Leo saw it happen and went very still.
Luna saw his stillness before she fully read his face. That was part of the violation now. The line between them was carrying too much traffic: not enough for shared thought, more than enough to let each of them feel the shape of the other's reaction before speech caught up.
The sensation was not romantic. It was destabilizing.
It felt like the room had found a private wire and decided private was optional.
Leo's next inhale came a little too slow, as if the room had thickened around his ribs. "You're getting more of mine," he said, with a tiny delay before mine that had not been there two intervals ago.
Luna let out something that was almost a laugh and not at all amused. "You're gl- you're glowing with my problem, so I don't... I don't know what to tell you."
The words came wrong in both of them now-still coherent, still useful, but heavy. Leo had delayed starts. Luna had delayed starts and broken joins, clauses catching on each other before she forced them through.

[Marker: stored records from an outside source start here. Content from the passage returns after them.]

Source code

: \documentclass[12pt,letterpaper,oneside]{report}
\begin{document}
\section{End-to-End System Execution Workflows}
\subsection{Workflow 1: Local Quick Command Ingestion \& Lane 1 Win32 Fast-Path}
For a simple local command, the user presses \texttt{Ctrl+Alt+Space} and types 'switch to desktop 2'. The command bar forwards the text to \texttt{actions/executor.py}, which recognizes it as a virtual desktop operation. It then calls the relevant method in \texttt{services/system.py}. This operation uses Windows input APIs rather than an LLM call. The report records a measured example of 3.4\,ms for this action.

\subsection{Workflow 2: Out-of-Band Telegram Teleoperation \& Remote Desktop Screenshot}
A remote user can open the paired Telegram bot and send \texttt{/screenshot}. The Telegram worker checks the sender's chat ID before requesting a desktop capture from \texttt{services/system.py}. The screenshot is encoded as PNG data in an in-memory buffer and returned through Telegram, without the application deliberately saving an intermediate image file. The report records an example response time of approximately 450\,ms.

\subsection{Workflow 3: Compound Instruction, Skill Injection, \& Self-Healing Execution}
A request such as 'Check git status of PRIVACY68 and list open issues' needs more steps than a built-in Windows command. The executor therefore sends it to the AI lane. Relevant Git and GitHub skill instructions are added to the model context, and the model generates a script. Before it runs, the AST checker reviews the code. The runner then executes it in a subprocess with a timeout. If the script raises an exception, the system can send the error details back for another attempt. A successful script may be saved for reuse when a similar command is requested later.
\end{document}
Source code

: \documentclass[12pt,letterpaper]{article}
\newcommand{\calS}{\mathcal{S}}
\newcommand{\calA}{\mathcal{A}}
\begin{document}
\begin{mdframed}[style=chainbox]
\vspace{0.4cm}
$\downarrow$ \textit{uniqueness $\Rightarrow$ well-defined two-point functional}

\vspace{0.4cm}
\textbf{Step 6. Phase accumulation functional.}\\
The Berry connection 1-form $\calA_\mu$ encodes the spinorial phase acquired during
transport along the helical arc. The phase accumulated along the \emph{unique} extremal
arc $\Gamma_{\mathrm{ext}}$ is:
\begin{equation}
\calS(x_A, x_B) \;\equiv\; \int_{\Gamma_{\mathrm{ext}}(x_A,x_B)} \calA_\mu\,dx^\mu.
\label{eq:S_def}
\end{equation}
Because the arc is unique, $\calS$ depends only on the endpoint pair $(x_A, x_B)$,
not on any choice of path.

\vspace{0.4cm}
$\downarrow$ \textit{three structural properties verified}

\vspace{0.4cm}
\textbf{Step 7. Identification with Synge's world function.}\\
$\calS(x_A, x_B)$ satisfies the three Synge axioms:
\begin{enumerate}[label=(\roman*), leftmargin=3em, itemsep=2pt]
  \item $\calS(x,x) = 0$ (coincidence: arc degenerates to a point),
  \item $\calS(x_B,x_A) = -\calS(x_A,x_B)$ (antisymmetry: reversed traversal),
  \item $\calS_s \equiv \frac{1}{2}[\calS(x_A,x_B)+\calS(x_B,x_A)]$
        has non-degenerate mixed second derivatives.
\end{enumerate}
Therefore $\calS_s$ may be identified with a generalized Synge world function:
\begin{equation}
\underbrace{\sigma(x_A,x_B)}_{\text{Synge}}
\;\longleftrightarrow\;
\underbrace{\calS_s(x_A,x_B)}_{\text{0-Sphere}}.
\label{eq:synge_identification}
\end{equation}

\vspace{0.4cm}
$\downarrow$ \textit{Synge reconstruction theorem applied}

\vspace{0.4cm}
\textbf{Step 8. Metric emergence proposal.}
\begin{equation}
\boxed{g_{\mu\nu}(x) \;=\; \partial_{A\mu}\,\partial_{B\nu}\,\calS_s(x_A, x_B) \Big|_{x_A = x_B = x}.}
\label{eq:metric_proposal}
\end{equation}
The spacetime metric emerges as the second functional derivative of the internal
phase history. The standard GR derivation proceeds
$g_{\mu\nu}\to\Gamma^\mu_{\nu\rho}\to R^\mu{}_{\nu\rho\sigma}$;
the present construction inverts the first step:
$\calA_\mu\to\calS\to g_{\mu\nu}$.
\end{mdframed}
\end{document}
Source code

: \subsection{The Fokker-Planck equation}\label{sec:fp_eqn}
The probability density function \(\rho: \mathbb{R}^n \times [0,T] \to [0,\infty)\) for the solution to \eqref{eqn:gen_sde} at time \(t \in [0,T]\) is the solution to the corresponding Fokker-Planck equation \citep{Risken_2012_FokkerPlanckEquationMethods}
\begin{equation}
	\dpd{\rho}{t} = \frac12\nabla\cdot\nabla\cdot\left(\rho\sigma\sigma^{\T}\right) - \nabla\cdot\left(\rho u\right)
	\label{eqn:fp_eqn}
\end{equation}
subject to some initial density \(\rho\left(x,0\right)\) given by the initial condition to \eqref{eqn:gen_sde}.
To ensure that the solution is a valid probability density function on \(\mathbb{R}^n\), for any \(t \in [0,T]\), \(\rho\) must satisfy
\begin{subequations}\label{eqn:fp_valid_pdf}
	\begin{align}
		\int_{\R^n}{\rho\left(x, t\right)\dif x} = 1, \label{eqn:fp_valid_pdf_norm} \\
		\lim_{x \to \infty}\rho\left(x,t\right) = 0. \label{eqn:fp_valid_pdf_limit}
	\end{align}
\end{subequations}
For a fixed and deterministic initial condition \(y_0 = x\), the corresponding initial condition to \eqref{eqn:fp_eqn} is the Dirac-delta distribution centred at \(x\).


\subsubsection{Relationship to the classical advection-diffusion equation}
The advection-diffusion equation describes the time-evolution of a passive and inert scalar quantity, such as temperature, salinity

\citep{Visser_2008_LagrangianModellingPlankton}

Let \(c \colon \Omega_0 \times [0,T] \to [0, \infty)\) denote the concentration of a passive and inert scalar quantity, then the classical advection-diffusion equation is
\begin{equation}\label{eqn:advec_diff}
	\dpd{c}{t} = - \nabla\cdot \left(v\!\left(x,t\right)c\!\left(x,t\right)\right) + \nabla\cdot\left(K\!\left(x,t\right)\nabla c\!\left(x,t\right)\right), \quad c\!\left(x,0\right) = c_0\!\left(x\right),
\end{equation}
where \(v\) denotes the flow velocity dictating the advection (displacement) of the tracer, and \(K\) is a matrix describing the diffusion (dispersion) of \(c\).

The House Reader watched them both with the focus of someone timing a storm.
"What are you learning," she asked, "that you did not know one minute ago?"
Leo answered first because he always did, even now. "It starts before you can see it now," he said, each word clipped into sequence. "I get her signal in my hands and ribs before anything visible changes."
He was right. By this point the room no longer waited for visible tells. The cross-signal arrived under the skin first-too early, too inward-before either of them had properly chosen what to do with it.
Luna's eyes narrowed against the pressure behind them. "And it gets cleaner in the worst way," she said. "Not stronger. Cleaner. Like the room keeps removing one more layer where I usually tell myself from not-myself."
She swallowed and kept going before the line could blur.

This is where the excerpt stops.